▶ Required work: From the data below, repeat exactly the lines from the line with "Chapter 15: Extending the Rasterizer" to the line with "## About the Author", both included.

Top of Excerpted records

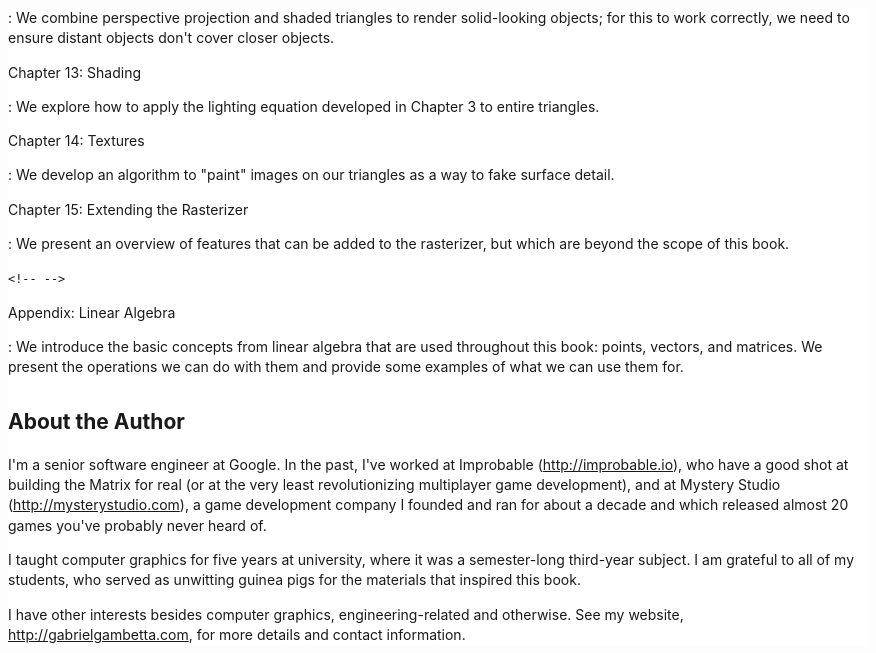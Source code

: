 :   We combine perspective projection and shaded triangles to render solid-looking objects; for this to work correctly, we need to ensure distant objects don't cover closer objects.

Chapter 13: Shading

:   We explore how to apply the lighting equation developed in Chapter 3 to entire triangles.

Chapter 14: Textures

:   We develop an algorithm to "paint" images on our triangles as a way to fake surface detail.

Chapter 15: Extending the Rasterizer

:   We present an overview of features that can be added to the rasterizer, but which are beyond the scope of this book.

```{=html}
<!-- -->
```

Appendix: Linear Algebra

:   We introduce the basic concepts from linear algebra that are used throughout this book: points, vectors, and matrices. We present the operations we can do with them and provide some examples of what we can use them for.

## About the Author

I'm a senior software engineer at Google. In the past, I've worked at Improbable (<http://improbable.io>), who have a good shot at building the Matrix for real (or at the very least revolutionizing multiplayer game development), and at Mystery Studio (<http://mysterystudio.com>), a game development company I founded and ran for about a decade and which released almost 20 games you've probably never heard of.

I taught computer graphics for five years at university, where it was a semester-long third-year subject. I am grateful to all of my students, who served as unwitting guinea pigs for the materials that inspired this book.

I have other interests besides computer graphics, engineering-related and otherwise. See my website, <http://gabrielgambetta.com>, for more details and contact information.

Bottom of Excerpted records

▶ Task output:
Chapter 15: Extending the Rasterizer

:   We present an overview of features that can be added to the rasterizer, but which are beyond the scope of this book.

```{=html}
<!-- -->
```

Appendix: Linear Algebra

:   We introduce the basic concepts from linear algebra that are used throughout this book: points, vectors, and matrices. We present the operations we can do with them and provide some examples of what we can use them for.

## About the Author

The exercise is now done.